▶ Work order:
The expected answer is a verbatim transcription of the lines below, beginning with the first and ending with the line that holds "### Current Implementation", without pictures.

[Rendered images with source text]
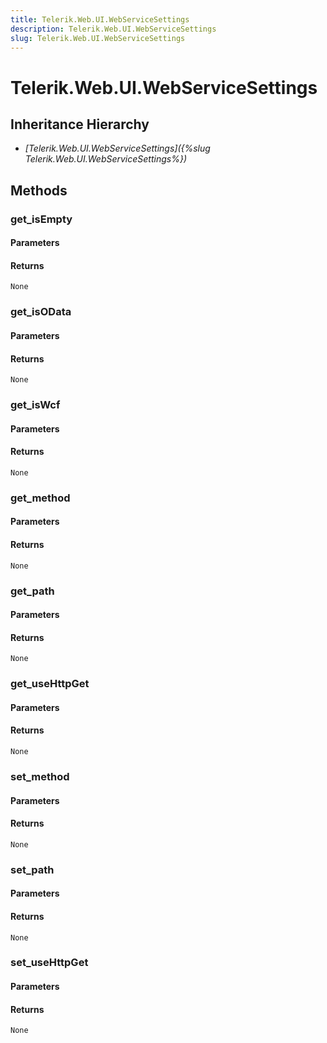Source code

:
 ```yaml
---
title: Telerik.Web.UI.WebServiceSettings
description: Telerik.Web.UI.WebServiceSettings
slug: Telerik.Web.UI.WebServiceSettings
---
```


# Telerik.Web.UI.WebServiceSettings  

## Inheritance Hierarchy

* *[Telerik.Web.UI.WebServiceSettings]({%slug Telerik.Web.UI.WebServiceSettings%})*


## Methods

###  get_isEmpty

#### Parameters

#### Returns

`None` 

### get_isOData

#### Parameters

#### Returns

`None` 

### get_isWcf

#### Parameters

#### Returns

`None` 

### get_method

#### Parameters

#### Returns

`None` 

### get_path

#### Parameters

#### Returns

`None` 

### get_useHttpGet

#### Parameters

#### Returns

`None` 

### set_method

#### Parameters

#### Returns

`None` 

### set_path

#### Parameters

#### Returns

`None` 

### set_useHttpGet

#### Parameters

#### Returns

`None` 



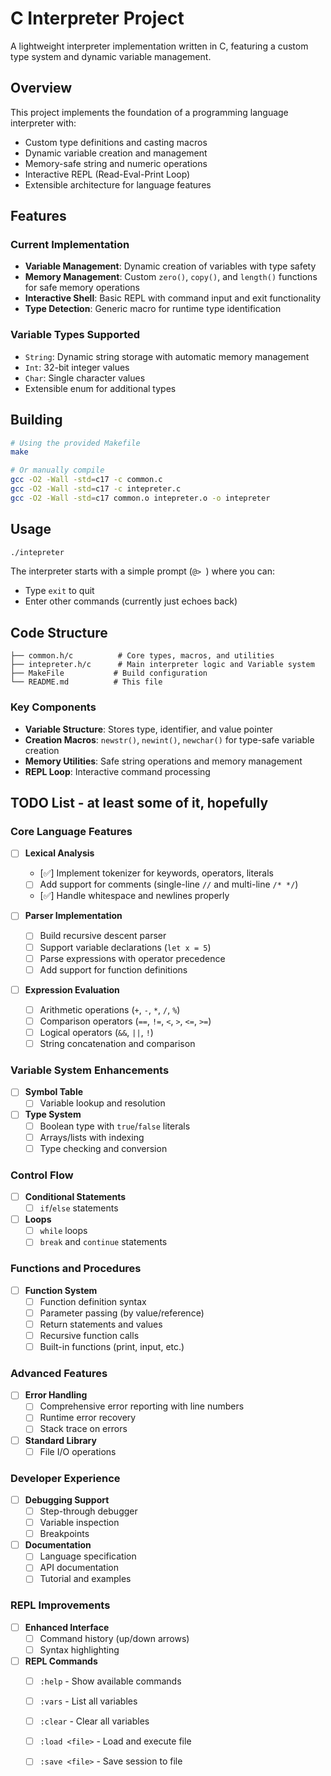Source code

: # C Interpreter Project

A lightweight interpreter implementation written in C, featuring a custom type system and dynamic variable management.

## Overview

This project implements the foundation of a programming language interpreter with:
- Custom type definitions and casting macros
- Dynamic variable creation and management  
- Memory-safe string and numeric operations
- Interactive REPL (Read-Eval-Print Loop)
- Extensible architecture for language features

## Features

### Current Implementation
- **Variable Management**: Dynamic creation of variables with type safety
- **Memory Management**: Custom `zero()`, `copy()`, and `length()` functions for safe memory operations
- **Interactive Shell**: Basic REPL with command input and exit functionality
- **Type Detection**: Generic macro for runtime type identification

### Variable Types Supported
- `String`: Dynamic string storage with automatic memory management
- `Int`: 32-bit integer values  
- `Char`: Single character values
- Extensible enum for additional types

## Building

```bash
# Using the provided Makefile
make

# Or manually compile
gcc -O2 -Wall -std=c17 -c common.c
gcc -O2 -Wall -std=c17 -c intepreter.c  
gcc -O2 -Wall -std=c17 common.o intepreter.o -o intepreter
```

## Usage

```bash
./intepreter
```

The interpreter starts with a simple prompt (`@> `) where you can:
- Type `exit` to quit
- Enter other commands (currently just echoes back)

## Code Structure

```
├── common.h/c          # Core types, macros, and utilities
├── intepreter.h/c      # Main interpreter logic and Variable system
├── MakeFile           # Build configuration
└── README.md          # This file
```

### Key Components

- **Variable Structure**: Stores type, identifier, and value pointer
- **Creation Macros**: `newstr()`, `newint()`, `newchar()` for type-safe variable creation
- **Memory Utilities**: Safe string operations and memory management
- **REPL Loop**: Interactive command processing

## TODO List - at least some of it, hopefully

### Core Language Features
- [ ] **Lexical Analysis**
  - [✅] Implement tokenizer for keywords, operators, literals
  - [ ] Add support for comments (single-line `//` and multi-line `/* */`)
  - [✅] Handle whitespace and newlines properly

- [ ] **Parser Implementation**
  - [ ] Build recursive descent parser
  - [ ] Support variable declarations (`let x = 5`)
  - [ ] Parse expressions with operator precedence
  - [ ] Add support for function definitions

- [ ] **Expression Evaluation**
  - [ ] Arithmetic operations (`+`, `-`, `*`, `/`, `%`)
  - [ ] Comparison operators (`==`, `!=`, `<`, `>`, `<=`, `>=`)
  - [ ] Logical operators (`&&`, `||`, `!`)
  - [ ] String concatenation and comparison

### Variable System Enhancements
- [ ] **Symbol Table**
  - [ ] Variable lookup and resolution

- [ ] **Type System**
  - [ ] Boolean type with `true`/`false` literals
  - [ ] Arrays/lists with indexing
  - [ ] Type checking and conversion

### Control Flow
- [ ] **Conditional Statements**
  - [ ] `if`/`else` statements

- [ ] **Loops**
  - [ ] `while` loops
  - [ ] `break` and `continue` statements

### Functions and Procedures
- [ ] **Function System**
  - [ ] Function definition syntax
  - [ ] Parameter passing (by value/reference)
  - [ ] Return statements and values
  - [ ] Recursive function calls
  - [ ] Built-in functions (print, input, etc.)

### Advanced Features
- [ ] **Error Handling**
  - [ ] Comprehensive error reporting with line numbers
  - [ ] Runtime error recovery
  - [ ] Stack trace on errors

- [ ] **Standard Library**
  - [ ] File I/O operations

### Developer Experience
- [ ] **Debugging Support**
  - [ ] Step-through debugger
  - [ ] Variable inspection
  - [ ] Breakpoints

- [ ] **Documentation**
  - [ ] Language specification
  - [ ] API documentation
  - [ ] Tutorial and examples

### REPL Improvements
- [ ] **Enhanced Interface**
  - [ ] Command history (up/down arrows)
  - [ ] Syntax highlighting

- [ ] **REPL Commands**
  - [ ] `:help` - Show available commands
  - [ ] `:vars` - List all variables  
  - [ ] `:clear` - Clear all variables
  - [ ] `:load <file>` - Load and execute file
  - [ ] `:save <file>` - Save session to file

▶ Exercise output:
Source code

:
 ```yaml
---
title: Telerik.Web.UI.WebServiceSettings
description: Telerik.Web.UI.WebServiceSettings
slug: Telerik.Web.UI.WebServiceSettings
---
```


# Telerik.Web.UI.WebServiceSettings  

## Inheritance Hierarchy

* *[Telerik.Web.UI.WebServiceSettings]({%slug Telerik.Web.UI.WebServiceSettings%})*


## Methods

###  get_isEmpty

#### Parameters

#### Returns

`None` 

### get_isOData

#### Parameters

#### Returns

`None` 

### get_isWcf

#### Parameters

#### Returns

`None` 

### get_method

#### Parameters

#### Returns

`None` 

### get_path

#### Parameters

#### Returns

`None` 

### get_useHttpGet

#### Parameters

#### Returns

`None` 

### set_method

#### Parameters

#### Returns

`None` 

### set_path

#### Parameters

#### Returns

`None` 

### set_useHttpGet

#### Parameters

#### Returns

`None` 



Source code

: # C Interpreter Project

A lightweight interpreter implementation written in C, featuring a custom type system and dynamic variable management.

## Overview

This project implements the foundation of a programming language interpreter with:
- Custom type definitions and casting macros
- Dynamic variable creation and management  
- Memory-safe string and numeric operations
- Interactive REPL (Read-Eval-Print Loop)
- Extensible architecture for language features

## Features

### Current Implementation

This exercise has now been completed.